И можно сказать, что это была та смерть, которой он искал, которую предсказывал, о которой мечтал. О его безоглядной храбрости на полях сражений в годы Первой Мировой войны вспоминали не только сослуживцы, свидетельства о том, что он не страшился смерти и готов был "умереть за Своего Государя" мы находим в его "Записках кавалериста".
Гумилев пошел на фронт добровольцем (в то время, когда многие искали "открепительных билетов"), был назначен в маршевый эскадрон лейб-гвардии, полка, шефом которого была Императрица Александра Федоровна.
"И святой Георгий тронул дважды, пулями нетронутую грудь" - 13 января 1915 года он был награжден Георгиевским крестом 4 степени, 25 декабря 1915 года награжден Георгиевским крестом 3 степени.

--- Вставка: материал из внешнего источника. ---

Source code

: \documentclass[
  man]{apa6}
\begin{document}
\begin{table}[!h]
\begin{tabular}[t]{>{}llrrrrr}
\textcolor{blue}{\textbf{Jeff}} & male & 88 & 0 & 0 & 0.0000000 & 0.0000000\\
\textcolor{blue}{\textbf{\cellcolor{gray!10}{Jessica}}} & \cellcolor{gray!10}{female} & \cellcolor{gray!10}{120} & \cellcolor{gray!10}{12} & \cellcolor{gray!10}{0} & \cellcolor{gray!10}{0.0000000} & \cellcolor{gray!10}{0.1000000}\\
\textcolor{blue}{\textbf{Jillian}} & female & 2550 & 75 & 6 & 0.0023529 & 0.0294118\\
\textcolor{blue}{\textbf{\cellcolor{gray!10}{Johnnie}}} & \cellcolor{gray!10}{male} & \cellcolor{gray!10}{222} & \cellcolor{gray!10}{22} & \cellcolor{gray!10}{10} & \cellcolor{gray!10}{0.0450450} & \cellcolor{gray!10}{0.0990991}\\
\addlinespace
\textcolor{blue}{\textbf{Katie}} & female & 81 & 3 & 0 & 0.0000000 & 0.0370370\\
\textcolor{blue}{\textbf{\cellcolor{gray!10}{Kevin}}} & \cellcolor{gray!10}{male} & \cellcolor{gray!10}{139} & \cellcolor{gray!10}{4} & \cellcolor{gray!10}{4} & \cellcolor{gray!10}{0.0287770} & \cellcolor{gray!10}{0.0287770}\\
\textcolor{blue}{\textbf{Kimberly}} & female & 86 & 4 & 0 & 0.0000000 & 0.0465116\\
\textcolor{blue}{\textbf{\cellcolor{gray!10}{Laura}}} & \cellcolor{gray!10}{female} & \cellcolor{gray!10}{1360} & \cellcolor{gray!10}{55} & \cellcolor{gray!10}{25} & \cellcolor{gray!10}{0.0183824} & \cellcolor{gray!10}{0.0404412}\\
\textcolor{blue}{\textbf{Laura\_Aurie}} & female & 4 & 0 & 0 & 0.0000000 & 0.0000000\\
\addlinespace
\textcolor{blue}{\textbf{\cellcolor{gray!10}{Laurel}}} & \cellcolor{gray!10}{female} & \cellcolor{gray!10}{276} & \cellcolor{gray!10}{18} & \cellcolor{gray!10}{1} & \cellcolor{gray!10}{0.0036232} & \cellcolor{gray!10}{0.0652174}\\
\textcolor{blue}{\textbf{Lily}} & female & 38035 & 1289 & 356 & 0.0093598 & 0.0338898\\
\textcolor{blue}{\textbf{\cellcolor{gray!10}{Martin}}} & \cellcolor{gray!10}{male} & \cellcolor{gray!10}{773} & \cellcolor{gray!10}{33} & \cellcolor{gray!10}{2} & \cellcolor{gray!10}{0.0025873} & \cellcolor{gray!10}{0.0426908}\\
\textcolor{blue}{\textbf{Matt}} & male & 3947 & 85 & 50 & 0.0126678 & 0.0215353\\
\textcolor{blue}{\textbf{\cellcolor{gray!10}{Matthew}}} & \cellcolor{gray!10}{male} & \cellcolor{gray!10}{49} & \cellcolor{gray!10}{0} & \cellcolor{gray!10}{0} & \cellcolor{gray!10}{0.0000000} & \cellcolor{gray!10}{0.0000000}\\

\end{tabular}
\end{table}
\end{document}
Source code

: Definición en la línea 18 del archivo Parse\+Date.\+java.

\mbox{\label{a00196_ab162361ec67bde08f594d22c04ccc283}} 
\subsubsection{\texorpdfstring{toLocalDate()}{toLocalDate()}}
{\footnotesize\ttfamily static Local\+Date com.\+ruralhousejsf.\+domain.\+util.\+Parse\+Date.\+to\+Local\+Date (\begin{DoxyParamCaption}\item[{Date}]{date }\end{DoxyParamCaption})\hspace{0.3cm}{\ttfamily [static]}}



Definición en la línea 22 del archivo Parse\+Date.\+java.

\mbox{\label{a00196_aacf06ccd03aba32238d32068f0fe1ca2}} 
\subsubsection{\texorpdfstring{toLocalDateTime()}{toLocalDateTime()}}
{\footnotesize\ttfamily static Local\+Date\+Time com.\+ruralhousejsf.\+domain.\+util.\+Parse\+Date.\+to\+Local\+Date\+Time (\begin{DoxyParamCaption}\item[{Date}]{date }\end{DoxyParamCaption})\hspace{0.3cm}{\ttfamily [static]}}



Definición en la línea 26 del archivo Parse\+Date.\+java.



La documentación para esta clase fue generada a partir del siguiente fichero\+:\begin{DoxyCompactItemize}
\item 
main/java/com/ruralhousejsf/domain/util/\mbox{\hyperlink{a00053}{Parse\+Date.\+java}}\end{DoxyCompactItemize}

Революция застала Гумилева за границей, и он вполне мог не возвращаться в большевисткую Россию. Но он вернулся в Петроград и принял участие в "заговоре Таганцева". При этом все-таки вел себя, как поэт - не скрывал своей причастности к какой-то тайной организации, открыто крестился, снимая шапку перед каждым питерским храмом, вызывающе разговаривал с "новой публикой", на одном из своих поэтических вечеров, когда ему из зала задали вопрос "каковы его политические убеждения", он бесстрашно ответил: "Я - монархист". Вскоре он был арестован. Документы свидетельствуют, что и на следствии Гумилев не изменил себе. И принял смерть "не на белых простынях", а от "пули, которую в темные ночи готовил рабочий" - все, как предсказывал в стихах.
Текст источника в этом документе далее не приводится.